→ **Work to be completed**
The answer must consist of each line below that contains the word "nonmajority", copied in full.
──────────────────────────────
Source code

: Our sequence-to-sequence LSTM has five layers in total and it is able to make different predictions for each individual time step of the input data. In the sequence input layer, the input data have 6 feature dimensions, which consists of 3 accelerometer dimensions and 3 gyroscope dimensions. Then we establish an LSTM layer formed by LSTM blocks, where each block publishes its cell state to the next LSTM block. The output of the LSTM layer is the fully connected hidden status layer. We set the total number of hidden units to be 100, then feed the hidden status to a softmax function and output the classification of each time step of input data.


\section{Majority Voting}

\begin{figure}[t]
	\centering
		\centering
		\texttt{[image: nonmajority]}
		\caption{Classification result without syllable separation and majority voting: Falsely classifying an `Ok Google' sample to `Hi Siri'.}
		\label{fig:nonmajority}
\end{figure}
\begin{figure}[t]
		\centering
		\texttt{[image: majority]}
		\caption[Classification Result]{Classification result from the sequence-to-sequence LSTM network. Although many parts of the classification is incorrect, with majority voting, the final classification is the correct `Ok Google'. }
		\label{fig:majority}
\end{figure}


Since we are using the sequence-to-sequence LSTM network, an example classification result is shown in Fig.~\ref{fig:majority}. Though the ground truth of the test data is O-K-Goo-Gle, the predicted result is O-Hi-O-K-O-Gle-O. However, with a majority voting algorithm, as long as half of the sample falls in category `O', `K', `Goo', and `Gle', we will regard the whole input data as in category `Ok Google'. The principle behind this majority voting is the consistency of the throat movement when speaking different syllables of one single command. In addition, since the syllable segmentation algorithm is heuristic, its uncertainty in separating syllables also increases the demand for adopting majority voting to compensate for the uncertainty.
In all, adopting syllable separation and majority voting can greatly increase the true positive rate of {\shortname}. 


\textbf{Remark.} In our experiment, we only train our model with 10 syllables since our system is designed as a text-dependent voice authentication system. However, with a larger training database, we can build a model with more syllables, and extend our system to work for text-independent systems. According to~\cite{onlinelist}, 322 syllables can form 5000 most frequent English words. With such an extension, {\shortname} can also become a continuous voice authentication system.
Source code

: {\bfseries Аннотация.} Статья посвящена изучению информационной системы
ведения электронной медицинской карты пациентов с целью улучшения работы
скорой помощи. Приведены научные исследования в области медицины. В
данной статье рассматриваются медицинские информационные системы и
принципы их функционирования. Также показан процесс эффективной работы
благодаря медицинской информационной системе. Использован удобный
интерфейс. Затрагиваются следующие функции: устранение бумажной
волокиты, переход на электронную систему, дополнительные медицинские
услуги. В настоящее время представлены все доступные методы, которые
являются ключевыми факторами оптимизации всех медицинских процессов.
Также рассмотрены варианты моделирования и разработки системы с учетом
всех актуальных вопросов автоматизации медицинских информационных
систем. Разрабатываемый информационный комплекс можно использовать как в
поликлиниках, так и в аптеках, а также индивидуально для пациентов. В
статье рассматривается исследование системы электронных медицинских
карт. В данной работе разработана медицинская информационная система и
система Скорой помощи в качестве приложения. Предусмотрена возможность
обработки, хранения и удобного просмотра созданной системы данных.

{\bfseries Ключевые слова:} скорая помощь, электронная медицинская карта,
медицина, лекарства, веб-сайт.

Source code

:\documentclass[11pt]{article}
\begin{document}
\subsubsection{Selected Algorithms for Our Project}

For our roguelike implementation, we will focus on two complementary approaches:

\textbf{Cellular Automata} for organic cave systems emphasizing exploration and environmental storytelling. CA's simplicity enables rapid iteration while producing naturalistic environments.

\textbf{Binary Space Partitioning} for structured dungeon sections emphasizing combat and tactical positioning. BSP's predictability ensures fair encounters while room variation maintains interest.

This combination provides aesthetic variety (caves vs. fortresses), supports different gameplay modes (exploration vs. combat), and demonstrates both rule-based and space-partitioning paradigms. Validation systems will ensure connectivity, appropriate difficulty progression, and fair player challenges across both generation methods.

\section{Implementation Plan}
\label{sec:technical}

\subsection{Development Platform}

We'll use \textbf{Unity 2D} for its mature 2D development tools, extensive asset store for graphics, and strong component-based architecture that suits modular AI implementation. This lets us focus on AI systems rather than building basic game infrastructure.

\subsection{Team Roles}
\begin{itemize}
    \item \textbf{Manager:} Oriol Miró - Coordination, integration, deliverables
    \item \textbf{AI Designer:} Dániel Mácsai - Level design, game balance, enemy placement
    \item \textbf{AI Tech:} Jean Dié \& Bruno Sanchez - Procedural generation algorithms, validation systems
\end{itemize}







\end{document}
──────────────────────────────
→ **Task solution**
		\texttt{[image: nonmajority]}
		\label{fig:nonmajority}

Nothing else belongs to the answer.